5 Ways to Avoid the Winter Blues

The summer is gradually coming to an end and as the seasons change it is not unusual for changes in mood to appear. A long winter can take its toll on the body in many ways and cause people to feel down or blue.

Seasonal affective disorder (SAD) commonly produces many symptoms of depression, and as a result it is often referred to as the ‘winter blues.’ SAD is a fairly common problem, particularly for people living in countries with cooler climates like the UK, however, many people are not aware that changes in mood can be due to the loss of sunlight.

Follow these expert tips to discover how simple changes to diet, lifestyle and nutritional supplements can help to protect you from the winter blues.

What is SAD?

It is estimated that 1 in 8 people living in the UK may suffer from a mild form of ‘winter blues’ and as many as 1 in 50 people suffer from severe symptoms of SAD. It commonly affects four times more women than men and often begins between the ages of 20 and 30, although it can occur at any age.
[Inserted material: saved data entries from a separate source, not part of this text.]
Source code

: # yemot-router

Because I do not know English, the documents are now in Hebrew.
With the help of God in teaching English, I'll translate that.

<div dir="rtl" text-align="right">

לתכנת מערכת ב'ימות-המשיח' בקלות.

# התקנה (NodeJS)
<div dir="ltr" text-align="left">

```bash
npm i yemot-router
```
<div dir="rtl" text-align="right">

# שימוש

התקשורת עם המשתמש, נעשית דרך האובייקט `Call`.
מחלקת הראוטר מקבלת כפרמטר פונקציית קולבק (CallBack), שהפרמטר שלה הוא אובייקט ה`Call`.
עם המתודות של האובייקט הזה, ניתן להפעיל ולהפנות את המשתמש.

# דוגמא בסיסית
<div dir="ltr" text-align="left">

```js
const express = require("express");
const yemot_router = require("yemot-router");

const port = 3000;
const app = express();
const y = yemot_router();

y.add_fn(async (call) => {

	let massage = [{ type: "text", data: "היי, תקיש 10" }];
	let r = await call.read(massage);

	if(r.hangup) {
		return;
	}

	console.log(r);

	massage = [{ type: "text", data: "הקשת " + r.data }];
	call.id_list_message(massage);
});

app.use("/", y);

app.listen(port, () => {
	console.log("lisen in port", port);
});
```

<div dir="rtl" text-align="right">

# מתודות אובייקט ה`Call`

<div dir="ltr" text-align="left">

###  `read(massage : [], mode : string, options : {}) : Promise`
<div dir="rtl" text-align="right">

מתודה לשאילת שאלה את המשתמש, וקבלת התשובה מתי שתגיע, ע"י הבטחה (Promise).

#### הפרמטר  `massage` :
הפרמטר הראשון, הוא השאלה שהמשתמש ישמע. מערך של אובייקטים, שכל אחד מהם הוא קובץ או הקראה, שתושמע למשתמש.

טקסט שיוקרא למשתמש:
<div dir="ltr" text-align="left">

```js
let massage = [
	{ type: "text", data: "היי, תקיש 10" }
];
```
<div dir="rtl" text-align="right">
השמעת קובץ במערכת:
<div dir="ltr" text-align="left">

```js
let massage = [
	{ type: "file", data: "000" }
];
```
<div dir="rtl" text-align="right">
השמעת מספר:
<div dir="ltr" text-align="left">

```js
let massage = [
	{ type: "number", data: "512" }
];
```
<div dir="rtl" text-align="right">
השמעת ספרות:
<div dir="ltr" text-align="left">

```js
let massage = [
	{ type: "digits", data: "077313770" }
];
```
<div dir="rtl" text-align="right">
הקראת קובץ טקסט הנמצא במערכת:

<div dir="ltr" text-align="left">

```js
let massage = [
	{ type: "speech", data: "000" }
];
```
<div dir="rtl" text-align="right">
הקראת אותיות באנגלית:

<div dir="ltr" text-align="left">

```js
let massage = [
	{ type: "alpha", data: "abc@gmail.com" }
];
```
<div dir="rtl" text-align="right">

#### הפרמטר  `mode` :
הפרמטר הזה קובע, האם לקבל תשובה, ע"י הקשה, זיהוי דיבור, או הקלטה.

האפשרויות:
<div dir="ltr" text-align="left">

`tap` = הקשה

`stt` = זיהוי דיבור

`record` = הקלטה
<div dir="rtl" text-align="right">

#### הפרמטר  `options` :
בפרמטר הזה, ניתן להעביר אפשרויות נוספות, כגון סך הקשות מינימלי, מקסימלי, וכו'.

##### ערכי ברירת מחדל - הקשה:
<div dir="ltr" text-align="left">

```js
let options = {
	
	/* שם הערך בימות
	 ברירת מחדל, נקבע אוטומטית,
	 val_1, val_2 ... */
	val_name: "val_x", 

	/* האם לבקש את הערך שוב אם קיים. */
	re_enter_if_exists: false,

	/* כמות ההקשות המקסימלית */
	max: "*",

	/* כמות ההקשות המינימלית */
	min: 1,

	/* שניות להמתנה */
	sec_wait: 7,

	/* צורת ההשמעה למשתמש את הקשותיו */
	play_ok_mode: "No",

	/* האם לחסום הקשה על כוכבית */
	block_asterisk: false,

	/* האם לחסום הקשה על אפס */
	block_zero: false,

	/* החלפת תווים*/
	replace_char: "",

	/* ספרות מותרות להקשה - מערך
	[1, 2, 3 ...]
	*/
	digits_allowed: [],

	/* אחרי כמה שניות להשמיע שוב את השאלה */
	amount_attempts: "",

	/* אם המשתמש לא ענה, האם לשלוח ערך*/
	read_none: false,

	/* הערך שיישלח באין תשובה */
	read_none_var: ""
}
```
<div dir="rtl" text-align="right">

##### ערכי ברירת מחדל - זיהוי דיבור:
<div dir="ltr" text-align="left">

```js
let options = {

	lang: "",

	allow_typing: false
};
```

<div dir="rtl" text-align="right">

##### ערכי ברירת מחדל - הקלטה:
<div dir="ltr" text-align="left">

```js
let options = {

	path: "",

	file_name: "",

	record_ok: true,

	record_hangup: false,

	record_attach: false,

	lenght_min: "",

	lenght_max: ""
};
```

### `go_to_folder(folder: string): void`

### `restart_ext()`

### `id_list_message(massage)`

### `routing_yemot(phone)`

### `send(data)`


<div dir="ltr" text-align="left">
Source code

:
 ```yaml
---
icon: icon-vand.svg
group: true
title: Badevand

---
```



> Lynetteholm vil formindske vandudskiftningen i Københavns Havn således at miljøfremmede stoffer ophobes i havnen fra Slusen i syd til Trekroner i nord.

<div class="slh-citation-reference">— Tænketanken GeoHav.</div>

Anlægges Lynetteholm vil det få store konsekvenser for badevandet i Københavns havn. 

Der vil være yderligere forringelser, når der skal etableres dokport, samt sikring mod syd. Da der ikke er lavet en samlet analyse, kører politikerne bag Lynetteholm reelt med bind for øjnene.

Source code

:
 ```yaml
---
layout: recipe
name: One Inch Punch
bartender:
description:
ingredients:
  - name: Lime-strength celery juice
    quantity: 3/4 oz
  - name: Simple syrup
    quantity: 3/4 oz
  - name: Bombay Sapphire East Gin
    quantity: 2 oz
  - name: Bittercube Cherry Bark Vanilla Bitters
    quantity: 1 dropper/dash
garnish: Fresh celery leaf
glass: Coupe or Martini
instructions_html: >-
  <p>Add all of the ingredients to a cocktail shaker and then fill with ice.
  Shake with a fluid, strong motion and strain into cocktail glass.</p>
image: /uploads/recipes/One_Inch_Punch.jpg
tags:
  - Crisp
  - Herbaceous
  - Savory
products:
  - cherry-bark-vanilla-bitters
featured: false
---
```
It is believed that the loss of sunlight induces chemical changes in the brain that result in a form of “winter depression.” Light triggers nerves at the back of the eyes to signal to the brain to release certain chemicals. When less light is received, fewer signals are sent and fewer chemicals are released. As a result, the body produces less serotonin and melotonin, which are essential for mood, appetite and sleep patterns.

Seasonal Affective Disorder Symptoms

Seasonal affective disorder is a type of depression that has a seasonal pattern, where symptoms generally tend to occur over the winter period. Symptoms are similar to those experienced in other forms of depression. These include:

  • Low mood
  • Lack of interest in things that were once interesting
  • Feel lethargic
  • Low self esteem
  • Tearfulness
  • Feeling stressed or anxious
  • Reduced sex drive
  • Being less active
  • Increased appetite

Symptoms generally start to show when the days become shorter and are at their worst from December through to February. Often, symptoms completely disappear in spring. Many people struggle to cope with the symptoms of SAD even though there are a number of ways to reduce the effects.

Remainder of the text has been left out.